バス会社が運転手に対して、不祥事をもみ消すことを条件に、労働組合からの脱退を強要したのは不当労働行為にあたる、と東京都労働委員会が認定した。運転手はじめ労働組合員が1日、厚労省で記者会見をして明らかにした。認定は19日付。
申立人はJRバス関東の運転手、佐藤友宏氏(38歳)。
被申立人はJRバス関東株式会社の代表取締役。
東京都労働委員会の命令書などによると―
佐藤運転手は2018年11月11日と12日、JRバス白河支店近くの喫茶店に支店長から呼び出され、労働組合(JR東労組)からの脱退を強要された。支店長は「脱退すれば不祥事をもみ消してやる」という条件で唆そうとしてきた。

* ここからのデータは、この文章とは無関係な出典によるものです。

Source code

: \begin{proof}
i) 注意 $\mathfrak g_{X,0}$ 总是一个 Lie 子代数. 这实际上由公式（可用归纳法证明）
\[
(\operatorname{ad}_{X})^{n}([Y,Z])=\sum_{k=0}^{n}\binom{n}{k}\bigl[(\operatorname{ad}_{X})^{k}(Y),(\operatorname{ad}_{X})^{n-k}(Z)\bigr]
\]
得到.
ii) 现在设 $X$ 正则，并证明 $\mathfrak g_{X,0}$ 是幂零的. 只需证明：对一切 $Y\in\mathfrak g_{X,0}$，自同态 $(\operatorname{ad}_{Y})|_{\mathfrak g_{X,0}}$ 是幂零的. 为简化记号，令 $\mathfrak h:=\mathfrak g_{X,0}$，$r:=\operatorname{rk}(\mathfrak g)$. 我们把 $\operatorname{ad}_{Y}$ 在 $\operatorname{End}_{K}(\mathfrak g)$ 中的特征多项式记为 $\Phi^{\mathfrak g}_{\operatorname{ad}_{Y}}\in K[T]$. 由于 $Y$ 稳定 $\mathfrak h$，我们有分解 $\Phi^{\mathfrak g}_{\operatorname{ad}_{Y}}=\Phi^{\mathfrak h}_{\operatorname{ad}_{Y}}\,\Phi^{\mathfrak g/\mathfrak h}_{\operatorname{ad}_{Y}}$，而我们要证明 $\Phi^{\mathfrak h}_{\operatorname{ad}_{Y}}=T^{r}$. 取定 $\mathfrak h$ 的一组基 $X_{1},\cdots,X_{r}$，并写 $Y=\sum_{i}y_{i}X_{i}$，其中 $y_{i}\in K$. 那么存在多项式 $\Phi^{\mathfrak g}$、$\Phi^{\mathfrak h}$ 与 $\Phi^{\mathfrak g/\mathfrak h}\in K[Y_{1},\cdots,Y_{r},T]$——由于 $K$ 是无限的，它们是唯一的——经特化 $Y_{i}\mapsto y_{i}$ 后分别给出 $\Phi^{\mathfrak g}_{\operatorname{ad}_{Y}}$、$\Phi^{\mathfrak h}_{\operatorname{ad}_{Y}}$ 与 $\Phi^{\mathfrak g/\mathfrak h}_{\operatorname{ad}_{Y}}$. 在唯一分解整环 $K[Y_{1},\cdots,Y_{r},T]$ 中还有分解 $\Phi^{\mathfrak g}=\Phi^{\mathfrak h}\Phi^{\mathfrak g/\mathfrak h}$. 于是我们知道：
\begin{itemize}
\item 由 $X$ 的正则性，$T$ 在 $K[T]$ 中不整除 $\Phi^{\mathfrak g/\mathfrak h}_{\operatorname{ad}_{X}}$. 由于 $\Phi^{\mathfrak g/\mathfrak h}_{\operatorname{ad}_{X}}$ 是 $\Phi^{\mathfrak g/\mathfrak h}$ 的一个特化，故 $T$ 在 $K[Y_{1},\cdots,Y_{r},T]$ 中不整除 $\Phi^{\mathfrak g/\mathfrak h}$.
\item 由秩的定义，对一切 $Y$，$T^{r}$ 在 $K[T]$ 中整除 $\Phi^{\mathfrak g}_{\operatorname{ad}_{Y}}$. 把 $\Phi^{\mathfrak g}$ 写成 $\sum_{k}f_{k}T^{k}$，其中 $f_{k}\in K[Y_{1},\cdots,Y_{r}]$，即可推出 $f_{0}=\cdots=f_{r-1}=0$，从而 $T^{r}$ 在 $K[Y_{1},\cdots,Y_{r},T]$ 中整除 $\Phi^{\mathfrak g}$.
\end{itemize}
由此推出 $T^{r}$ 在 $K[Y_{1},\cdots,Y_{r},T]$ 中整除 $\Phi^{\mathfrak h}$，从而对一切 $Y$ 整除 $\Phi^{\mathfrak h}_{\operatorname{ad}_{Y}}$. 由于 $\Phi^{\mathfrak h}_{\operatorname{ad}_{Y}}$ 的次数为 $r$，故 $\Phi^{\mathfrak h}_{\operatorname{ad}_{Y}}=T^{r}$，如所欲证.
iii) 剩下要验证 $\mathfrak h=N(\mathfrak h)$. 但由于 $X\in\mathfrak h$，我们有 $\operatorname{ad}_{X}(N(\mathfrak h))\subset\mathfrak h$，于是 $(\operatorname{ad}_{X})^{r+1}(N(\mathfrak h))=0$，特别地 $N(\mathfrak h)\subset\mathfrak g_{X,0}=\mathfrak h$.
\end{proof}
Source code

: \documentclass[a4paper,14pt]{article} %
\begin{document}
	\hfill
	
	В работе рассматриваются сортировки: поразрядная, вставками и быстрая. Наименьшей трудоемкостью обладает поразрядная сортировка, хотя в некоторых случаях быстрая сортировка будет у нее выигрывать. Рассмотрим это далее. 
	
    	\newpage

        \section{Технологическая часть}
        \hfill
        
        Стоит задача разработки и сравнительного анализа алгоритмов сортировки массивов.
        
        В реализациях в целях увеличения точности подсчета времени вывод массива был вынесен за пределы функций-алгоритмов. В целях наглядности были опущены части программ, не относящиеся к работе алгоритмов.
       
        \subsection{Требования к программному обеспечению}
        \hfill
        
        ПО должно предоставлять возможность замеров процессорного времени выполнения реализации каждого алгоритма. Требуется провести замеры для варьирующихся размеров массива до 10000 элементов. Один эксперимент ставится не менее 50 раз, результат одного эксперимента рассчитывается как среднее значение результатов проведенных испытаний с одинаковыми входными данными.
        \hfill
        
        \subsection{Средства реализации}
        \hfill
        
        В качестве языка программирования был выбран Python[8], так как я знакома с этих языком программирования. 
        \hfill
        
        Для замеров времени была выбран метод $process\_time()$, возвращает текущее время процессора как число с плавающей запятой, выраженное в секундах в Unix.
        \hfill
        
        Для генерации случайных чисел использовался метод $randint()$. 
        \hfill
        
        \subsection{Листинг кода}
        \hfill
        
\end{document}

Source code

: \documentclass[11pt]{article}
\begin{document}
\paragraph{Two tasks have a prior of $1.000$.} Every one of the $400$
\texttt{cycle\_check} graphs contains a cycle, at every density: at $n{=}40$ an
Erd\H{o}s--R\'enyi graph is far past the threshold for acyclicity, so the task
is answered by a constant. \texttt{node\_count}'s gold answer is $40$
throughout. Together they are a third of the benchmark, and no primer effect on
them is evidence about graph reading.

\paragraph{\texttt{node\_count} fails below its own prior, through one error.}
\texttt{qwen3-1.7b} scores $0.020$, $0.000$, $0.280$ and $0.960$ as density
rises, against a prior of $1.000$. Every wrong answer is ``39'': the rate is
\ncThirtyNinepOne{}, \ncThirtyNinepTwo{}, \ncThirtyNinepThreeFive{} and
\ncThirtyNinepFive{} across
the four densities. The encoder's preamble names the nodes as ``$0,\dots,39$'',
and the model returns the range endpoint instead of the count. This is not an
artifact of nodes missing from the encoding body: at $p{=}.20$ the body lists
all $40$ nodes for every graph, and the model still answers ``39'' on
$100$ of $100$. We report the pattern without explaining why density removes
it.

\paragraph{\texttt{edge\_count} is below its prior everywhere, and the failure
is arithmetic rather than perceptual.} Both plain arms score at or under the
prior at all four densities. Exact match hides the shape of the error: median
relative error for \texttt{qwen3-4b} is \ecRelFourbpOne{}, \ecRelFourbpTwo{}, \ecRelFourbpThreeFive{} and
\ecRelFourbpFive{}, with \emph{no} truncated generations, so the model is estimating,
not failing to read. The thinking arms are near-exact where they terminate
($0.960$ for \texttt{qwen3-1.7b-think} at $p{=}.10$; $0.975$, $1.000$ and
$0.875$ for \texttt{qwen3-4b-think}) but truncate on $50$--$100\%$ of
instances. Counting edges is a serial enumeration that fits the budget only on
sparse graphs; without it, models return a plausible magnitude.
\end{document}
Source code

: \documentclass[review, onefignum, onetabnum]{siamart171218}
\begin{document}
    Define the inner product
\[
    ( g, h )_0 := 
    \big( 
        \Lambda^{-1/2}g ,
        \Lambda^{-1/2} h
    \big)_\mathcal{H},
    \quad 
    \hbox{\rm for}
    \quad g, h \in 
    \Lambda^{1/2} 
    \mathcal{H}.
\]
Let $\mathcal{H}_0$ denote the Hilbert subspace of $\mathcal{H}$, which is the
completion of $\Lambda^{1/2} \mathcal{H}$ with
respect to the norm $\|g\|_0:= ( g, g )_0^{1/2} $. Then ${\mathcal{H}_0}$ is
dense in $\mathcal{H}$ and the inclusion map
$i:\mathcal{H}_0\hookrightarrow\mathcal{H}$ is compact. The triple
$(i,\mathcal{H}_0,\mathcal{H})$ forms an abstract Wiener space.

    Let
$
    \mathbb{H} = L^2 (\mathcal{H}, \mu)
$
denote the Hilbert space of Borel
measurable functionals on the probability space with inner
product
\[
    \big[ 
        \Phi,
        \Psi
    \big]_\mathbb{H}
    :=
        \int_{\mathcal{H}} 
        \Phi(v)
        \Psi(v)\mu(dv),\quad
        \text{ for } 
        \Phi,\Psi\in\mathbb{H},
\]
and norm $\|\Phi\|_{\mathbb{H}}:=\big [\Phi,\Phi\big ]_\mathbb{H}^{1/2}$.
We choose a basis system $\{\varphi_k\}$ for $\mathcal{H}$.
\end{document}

佐藤運転手はバス回送中に喫煙し携帯通話をしていた。会社側はドライブレコーダーで監視していたのである。
佐藤運転手は「やったことはやったこととして処分を受けます」と答え、脱退を拒否した。
支店長による脱退強要はヤクザ言葉のような荒っぽい口調だった。音声が録音されていて有力な証拠となった。
佐藤運転手はストレスで体調を崩し2020年2月から今年9月5日まで休職した。9月6日に職場復帰となったが、運転手ではなく、整備助手だった。整備士の免許を持っていないためだ。
佐藤氏は入社して15年間ドライバー一筋だった。「運転手として復帰したい」と話す。
その道のベテランを違う道の助手に回す。人事は会社側の専権事項とはいえ、労働者の人間性を奪うに等しい所業だ。